WORK REQUIRED: Using the data below, copy every line that contains the word "width".

Items listed in a dataset
━━━━━━━━━━

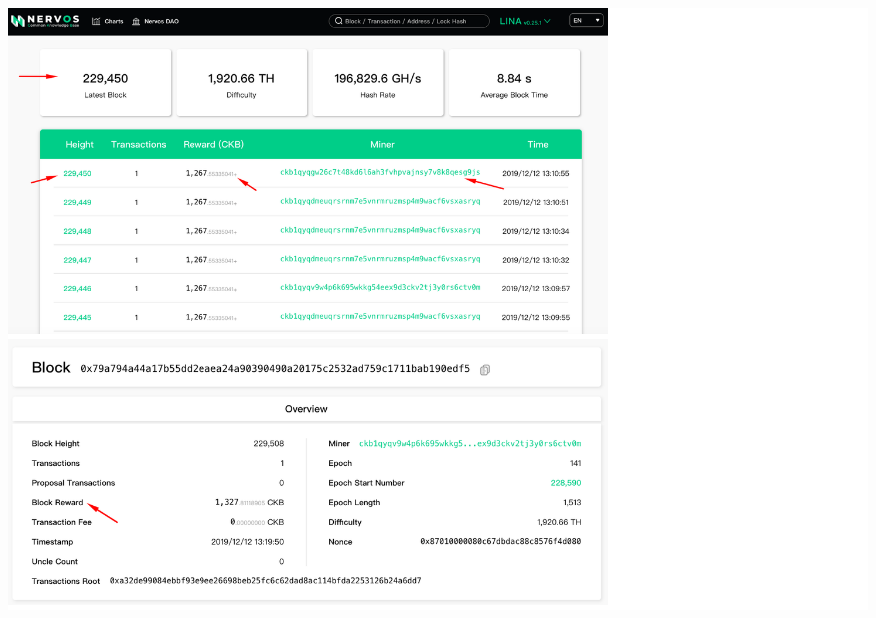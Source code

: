 <img src="../assets/ckb-explorer/block1.png" width = "600"/>
<img src="../assets/ckb-explorer/block2.png" width = "600"/>
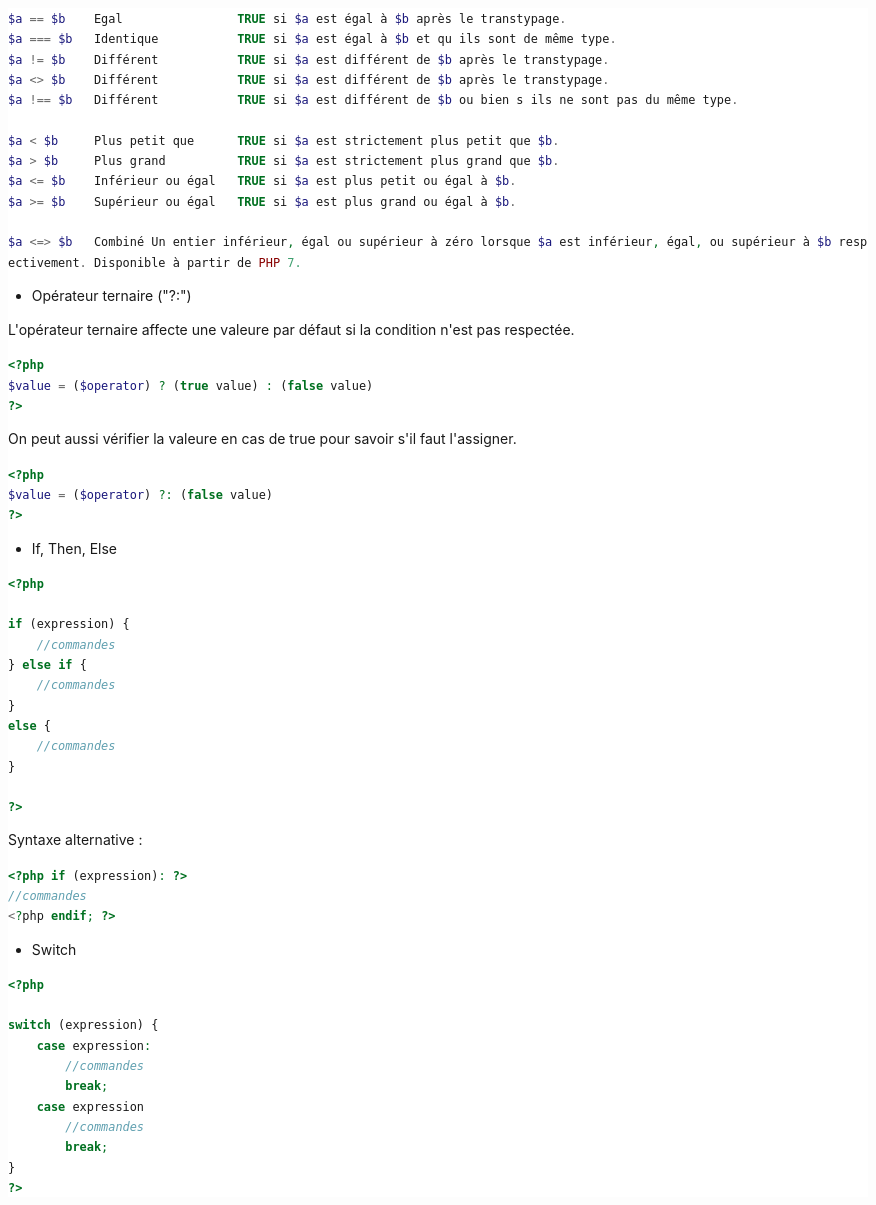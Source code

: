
 ```PHP
$a == $b	Egal	            TRUE si $a est égal à $b après le transtypage.
$a === $b	Identique	        TRUE si $a est égal à $b et qu ils sont de même type.
$a != $b	Différent	        TRUE si $a est différent de $b après le transtypage.
$a <> $b	Différent	        TRUE si $a est différent de $b après le transtypage.
$a !== $b	Différent	        TRUE si $a est différent de $b ou bien s ils ne sont pas du même type.

$a < $b	    Plus petit que	    TRUE si $a est strictement plus petit que $b.
$a > $b	    Plus grand	        TRUE si $a est strictement plus grand que $b.
$a <= $b	Inférieur ou égal	TRUE si $a est plus petit ou égal à $b.
$a >= $b	Supérieur ou égal	TRUE si $a est plus grand ou égal à $b.

$a <=> $b	Combiné	Un entier inférieur, égal ou supérieur à zéro lorsque $a est inférieur, égal, ou supérieur à $b respectivement. Disponible à partir de PHP 7.
```

- Opérateur ternaire ("?:")<br>

L'opérateur ternaire affecte une valeure par défaut si la condition n'est pas respectée.
```php
<?php
$value = ($operator) ? (true value) : (false value)
?>
```

On peut aussi vérifier la valeure en cas de true pour savoir s'il faut l'assigner.
```php
<?php
$value = ($operator) ?: (false value)
?>
```

- If, Then, Else
```Php
<?php

if (expression) {
    //commandes
} else if {
    //commandes
}
else {
    //commandes
}

?>
```
Syntaxe alternative :
```Php
<?php if (expression): ?>
//commandes
<?php endif; ?>
```
- Switch
```PHP
<?php

switch (expression) {
    case expression:
        //commandes
        break;
    case expression
        //commandes
        break;
}
?>
```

━━━━━━━━━━

ANSWER TO THE EXERCISE:
: <img src="../assets/ckb-explorer/block1.png" width = "600"/>
<img src="../assets/ckb-explorer/block2.png" width = "600"/>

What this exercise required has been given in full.